REQUIREMENT:
Every entry is to be set down a second time, precisely as written.

INPUT:
◇ ◇ ◇ ◇ ◇
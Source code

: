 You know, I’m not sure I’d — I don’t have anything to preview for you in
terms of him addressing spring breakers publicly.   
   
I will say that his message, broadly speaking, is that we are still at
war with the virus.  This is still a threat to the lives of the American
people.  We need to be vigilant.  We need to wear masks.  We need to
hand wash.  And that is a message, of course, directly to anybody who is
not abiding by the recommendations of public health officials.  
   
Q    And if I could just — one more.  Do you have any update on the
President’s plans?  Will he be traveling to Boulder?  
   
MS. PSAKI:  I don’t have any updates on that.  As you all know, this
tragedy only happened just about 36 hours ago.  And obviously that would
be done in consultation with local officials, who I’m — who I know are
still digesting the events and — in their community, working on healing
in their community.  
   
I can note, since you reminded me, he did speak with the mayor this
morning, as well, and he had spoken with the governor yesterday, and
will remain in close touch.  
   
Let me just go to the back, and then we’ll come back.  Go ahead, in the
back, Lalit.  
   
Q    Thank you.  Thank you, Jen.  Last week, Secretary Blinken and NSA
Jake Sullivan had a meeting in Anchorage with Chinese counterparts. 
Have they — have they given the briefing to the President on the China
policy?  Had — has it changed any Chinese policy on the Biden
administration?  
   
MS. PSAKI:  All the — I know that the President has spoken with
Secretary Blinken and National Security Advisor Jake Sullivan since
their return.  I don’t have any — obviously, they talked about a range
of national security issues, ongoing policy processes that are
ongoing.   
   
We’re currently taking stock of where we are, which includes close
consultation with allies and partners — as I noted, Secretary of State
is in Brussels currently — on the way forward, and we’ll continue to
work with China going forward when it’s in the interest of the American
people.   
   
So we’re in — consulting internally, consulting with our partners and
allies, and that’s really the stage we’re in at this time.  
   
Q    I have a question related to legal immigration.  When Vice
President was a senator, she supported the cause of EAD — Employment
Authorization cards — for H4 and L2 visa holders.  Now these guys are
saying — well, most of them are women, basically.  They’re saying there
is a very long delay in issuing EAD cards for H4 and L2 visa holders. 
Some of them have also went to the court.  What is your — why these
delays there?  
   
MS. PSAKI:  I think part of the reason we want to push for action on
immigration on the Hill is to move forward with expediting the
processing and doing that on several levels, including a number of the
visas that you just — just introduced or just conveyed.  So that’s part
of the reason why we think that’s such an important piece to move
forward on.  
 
◇ ◇ ◇ ◇ ◇
RESPONSE TO THE EXERCISE:
Source code

: You know, I’m not sure I’d — I don’t have anything to preview for you in
terms of him addressing spring breakers publicly.   
   
I will say that his message, broadly speaking, is that we are still at
war with the virus.  This is still a threat to the lives of the American
people.  We need to be vigilant.  We need to wear masks.  We need to
hand wash.  And that is a message, of course, directly to anybody who is
not abiding by the recommendations of public health officials.  
   
Q    And if I could just — one more.  Do you have any update on the
President’s plans?  Will he be traveling to Boulder?  
   
MS. PSAKI:  I don’t have any updates on that.  As you all know, this
tragedy only happened just about 36 hours ago.  And obviously that would
be done in consultation with local officials, who I’m — who I know are
still digesting the events and — in their community, working on healing
in their community.  
   
I can note, since you reminded me, he did speak with the mayor this
morning, as well, and he had spoken with the governor yesterday, and
will remain in close touch.  
   
Let me just go to the back, and then we’ll come back.  Go ahead, in the
back, Lalit.  
   
Q    Thank you.  Thank you, Jen.  Last week, Secretary Blinken and NSA
Jake Sullivan had a meeting in Anchorage with Chinese counterparts. 
Have they — have they given the briefing to the President on the China
policy?  Had — has it changed any Chinese policy on the Biden
administration?  
   
MS. PSAKI:  All the — I know that the President has spoken with
Secretary Blinken and National Security Advisor Jake Sullivan since
their return.  I don’t have any — obviously, they talked about a range
of national security issues, ongoing policy processes that are
ongoing.   
   
We’re currently taking stock of where we are, which includes close
consultation with allies and partners — as I noted, Secretary of State
is in Brussels currently — on the way forward, and we’ll continue to
work with China going forward when it’s in the interest of the American
people.   
   
So we’re in — consulting internally, consulting with our partners and
allies, and that’s really the stage we’re in at this time.  
   
Q    I have a question related to legal immigration.  When Vice
President was a senator, she supported the cause of EAD — Employment
Authorization cards — for H4 and L2 visa holders.  Now these guys are
saying — well, most of them are women, basically.  They’re saying there
is a very long delay in issuing EAD cards for H4 and L2 visa holders. 
Some of them have also went to the court.  What is your — why these
delays there?  
   
MS. PSAKI:  I think part of the reason we want to push for action on
immigration on the Hill is to move forward with expediting the
processing and doing that on several levels, including a number of the
visas that you just — just introduced or just conveyed.  So that’s part
of the reason why we think that’s such an important piece to move
forward on.  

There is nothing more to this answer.